Work to complete = Your response must be an exact transcription of the lines from the one containing "Para acessar o" through the final line of the data.

Dataset excerpts =

·····

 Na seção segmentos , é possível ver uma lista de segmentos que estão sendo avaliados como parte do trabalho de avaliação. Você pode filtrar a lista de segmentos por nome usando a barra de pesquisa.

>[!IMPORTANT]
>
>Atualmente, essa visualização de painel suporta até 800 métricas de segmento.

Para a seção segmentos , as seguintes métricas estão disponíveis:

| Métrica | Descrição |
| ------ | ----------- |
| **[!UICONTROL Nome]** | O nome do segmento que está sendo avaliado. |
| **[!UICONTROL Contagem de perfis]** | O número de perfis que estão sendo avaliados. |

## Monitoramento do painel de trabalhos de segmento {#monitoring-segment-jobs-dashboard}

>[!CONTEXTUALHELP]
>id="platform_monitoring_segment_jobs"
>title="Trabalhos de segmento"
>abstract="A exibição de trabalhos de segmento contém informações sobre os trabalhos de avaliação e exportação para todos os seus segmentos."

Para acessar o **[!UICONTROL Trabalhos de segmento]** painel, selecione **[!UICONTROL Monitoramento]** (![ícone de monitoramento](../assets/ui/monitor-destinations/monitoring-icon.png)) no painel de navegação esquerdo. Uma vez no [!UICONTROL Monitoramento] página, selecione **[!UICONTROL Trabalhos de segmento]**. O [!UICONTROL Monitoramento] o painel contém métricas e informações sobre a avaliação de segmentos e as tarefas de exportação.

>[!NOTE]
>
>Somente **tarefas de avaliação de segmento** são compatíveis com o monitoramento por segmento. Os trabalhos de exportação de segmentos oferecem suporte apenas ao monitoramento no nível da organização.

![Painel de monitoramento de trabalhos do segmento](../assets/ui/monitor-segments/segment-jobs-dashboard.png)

·····

Completed exercise =
Para acessar o **[!UICONTROL Trabalhos de segmento]** painel, selecione **[!UICONTROL Monitoramento]** (![ícone de monitoramento](../assets/ui/monitor-destinations/monitoring-icon.png)) no painel de navegação esquerdo. Uma vez no [!UICONTROL Monitoramento] página, selecione **[!UICONTROL Trabalhos de segmento]**. O [!UICONTROL Monitoramento] o painel contém métricas e informações sobre a avaliação de segmentos e as tarefas de exportação.

>[!NOTE]
>
>Somente **tarefas de avaliação de segmento** são compatíveis com o monitoramento por segmento. Os trabalhos de exportação de segmentos oferecem suporte apenas ao monitoramento no nível da organização.

![Painel de monitoramento de trabalhos do segmento](../assets/ui/monitor-segments/segment-jobs-dashboard.png)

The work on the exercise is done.